You know how my eyes change color? Well I noticed after I hook up with someone my eyes are greener.
Wow, so you're like the Edward Cullen of sluts.
all i wanted was to be slutty. now i'm meeting him for drinks tomorrow because he woke up before i had a chance to sneak out and was too polite to say no
I really gotta be careful. My email inbox is equal parts notifications from instructors and this dude's dick. If I get drunk and reply to the wrong thing I might get kicked out of grad school.
Just did the walk of shame in front of his dad while I was wearing his gym shorts and my heels from graduation last night. Keep it classy '12
I wanted to be mature but the vodka was resilient.
Are you planning on wandering into construction sites drunk and falling down 6' holes?
probably
You are an awesome peach made of glitter.
Basically all I do anymore is get stoned with my cats, and then we share goldfish.

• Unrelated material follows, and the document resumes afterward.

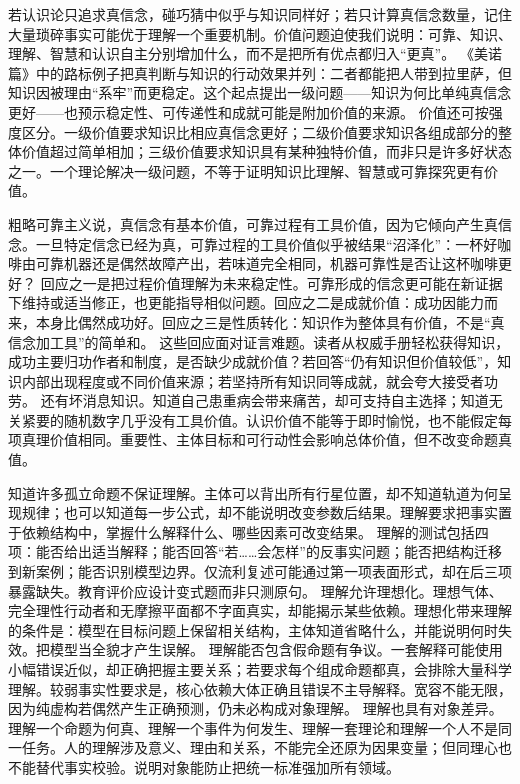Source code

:  若认识论只追求真信念，碰巧猜中似乎与知识同样好；若只计算真信念数量，记住大量琐碎事实可能优于理解一个重要机制。价值问题迫使我们说明：可靠、知识、理解、智慧和认识自主分别增加什么，而不是把所有优点都归入“更真”。 《美诺篇》中的路标例子把真判断与知识的行动效果并列：二者都能把人带到拉里萨，但知识因被理由“系牢”而更稳定。这个起点提出一级问题——知识为何比单纯真信念更好——也预示稳定性、可传递性和成就可能是附加价值的来源。 价值还可按强度区分。一级价值要求知识比相应真信念更好；二级价值要求知识各组成部分的整体价值超过简单相加；三级价值要求知识具有某种独特价值，而非只是许多好状态之一。一个理论解决一级问题，不等于证明知识比理解、智慧或可靠探究更有价值。

粗略可靠主义说，真信念有基本价值，可靠过程有工具价值，因为它倾向产生真信念。一旦特定信念已经为真，可靠过程的工具价值似乎被结果“沼泽化”：一杯好咖啡由可靠机器还是偶然故障产出，若味道完全相同，机器可靠性是否让这杯咖啡更好？ 回应之一是把过程价值理解为未来稳定性。可靠形成的信念更可能在新证据下维持或适当修正，也更能指导相似问题。回应之二是成就价值：成功因能力而来，本身比偶然成功好。回应之三是性质转化：知识作为整体具有价值，不是“真信念加工具”的简单和。 这些回应面对证言难题。读者从权威手册轻松获得知识，成功主要归功作者和制度，是否缺少成就价值？若回答“仍有知识但价值较低”，知识内部出现程度或不同价值来源；若坚持所有知识同等成就，就会夸大接受者功劳。 还有坏消息知识。知道自己患重病会带来痛苦，却可支持自主选择；知道无关紧要的随机数字几乎没有工具价值。认识价值不能等于即时愉悦，也不能假定每项真理价值相同。重要性、主体目标和可行动性会影响总体价值，但不改变命题真值。

知道许多孤立命题不保证理解。主体可以背出所有行星位置，却不知道轨道为何呈现规律；也可以知道每一步公式，却不能说明改变参数后结果。理解要求把事实置于依赖结构中，掌握什么解释什么、哪些因素可改变结果。 理解的测试包括四项：能否给出适当解释；能否回答“若……会怎样”的反事实问题；能否把结构迁移到新案例；能否识别模型边界。仅流利复述可能通过第一项表面形式，却在后三项暴露缺失。教育评价应设计变式题而非只测原句。 理解允许理想化。理想气体、完全理性行动者和无摩擦平面都不字面真实，却能揭示某些依赖。理想化带来理解的条件是：模型在目标问题上保留相关结构，主体知道省略什么，并能说明何时失效。把模型当全貌才产生误解。 理解能否包含假命题有争议。一套解释可能使用小幅错误近似，却正确把握主要关系；若要求每个组成命题都真，会排除大量科学理解。较弱事实性要求是，核心依赖大体正确且错误不主导解释。宽容不能无限，因为纯虚构若偶然产生正确预测，仍未必构成对象理解\parencite{grimm2006}。 理解也具有对象差异。理解一个命题为何真、理解一个事件为何发生、理解一套理论和理解一个人不是同一任务。人的理解涉及意义、理由和关系，不能完全还原为因果变量；但同理心也不能替代事实校验。说明对象能防止把统一标准强加所有领域。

For the record you're a very classy lady and your love for and mastery of strap-ons is amazing. I would gladly marry you and father your offspring
Just a reminder- you dropped broccoli in my car and then felt bad for it and named him Henry
I know. I miss henry.
Just used the word fistfucking in a serious conversation with my professor in front of the class, while making an appropriate and valid point. Win.

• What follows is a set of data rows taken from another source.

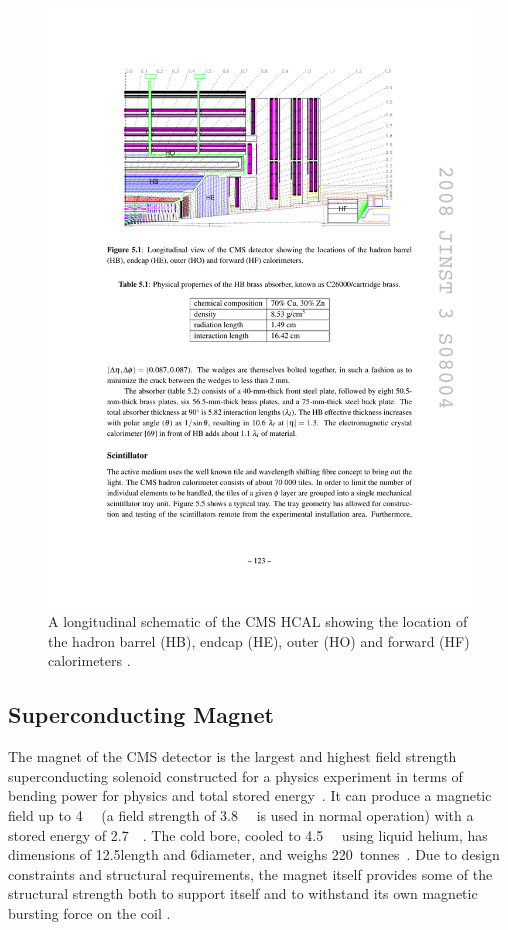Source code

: \begin{figure}[hbtp]
   \centering
     \includegraphics[width=\textwidth]{Chapters/02_Detector/Images/HCAL.pdf}\hfill
     \caption[A longitudinal schematic of the CMS HCAL.]{A longitudinal schematic of the CMS HCAL showing the
     location of the hadron barrel (HB), endcap (HE), outer (HO) and forward (HF) calorimeters
     \cite{CMS_experiment}.}
     \label{fig:CMS_HCAL}
\end{figure} 

\subsection{Superconducting Magnet}
\label{ss:Magnet}
The magnet of the CMS detector is the largest and highest field strength superconducting solenoid constructed
for a physics experiment in terms of bending power for physics and total stored energy~\cite{CMS_experiment}.
It can produce a magnetic field up to 4~\tesla~ (a field strength of 3.8~\tesla~ is used in normal operation)
with a stored energy of 2.7~\giga\joule~\cite{CMS_TDR1}. The cold bore, cooled to 4.5~\kelvin~ using liquid
helium, has dimensions of 12.5\m length and 6\m diameter, and weighs
220~tonnes~\cite{Cryogenic_System_for_Superconducting_Solenoid}.
Due to design constraints and structural requirements, the magnet itself provides some of the structural
strength both to support itself and to withstand its own magnetic bursting force on the coil
\cite{CMS_experiment}.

Is it weird that my mother is taking body shots off my gf after meeting once?
scotch tastings during the week is a baaad idea. i woke up w no pants but wearing my winter coat
everything I love is going to destroy me, so if coconuts are the answer, so be it.
He ate me out while I was wearing a canada goose parka and a dress hand crafted by a seamstress from yellowknife. I came while watching the northern lights. Most arctic orgasm ever.